__Directions__:
Use the entries below and reproduce exactly the lines from the one containing "docker-compose up -d" down to the one containing "clojure -T:build test", both of them included.

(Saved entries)
+-------+
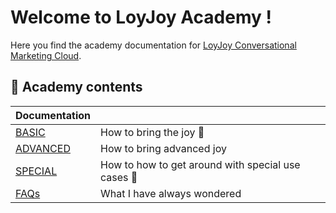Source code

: # Welcome to LoyJoy Academy !

Here you find the academy documentation for [LoyJoy Conversational Marketing Cloud](https://www.loyjoy.com).

## 📖 Academy contents

| Documentation                                                           |                                                              |
| ------------------------------------------------------------------------| ------------------------------------------------------------ |
| [BASIC](basic/basic.md)                                                 |  How to bring the joy :tada:                                 |
| [ADVANCED](advanced/advanced.md)                                        |  How to bring advanced joy                                   |  
| [SPECIAL](special/special.md)                                           |  How to how to get around with special use cases :star2:     |
| [FAQs](faq/faq.md)                                                      |  What I have always wondered                                 |
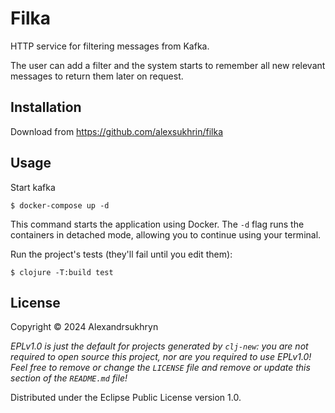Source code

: # Filka

HTTP service for filtering messages from Kafka.

The user can add a filter and the system starts to remember 
all new relevant messages to return them later on request.

## Installation

Download from https://github.com/alexsukhrin/filka

## Usage

Start kafka

    $ docker-compose up -d

This command starts the application using Docker. The `-d` flag runs the containers in detached mode, allowing you to continue using your terminal.

Run the project's tests (they'll fail until you edit them):

    $ clojure -T:build test

## License

Copyright © 2024 Alexandrsukhryn

_EPLv1.0 is just the default for projects generated by `clj-new`: you are not_
_required to open source this project, nor are you required to use EPLv1.0!_
_Feel free to remove or change the `LICENSE` file and remove or update this_
_section of the `README.md` file!_

Distributed under the Eclipse Public License version 1.0.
+-------+
__Answer to the exercise__:
    $ docker-compose up -d

This command starts the application using Docker. The `-d` flag runs the containers in detached mode, allowing you to continue using your terminal.

Run the project's tests (they'll fail until you edit them):

    $ clojure -T:build test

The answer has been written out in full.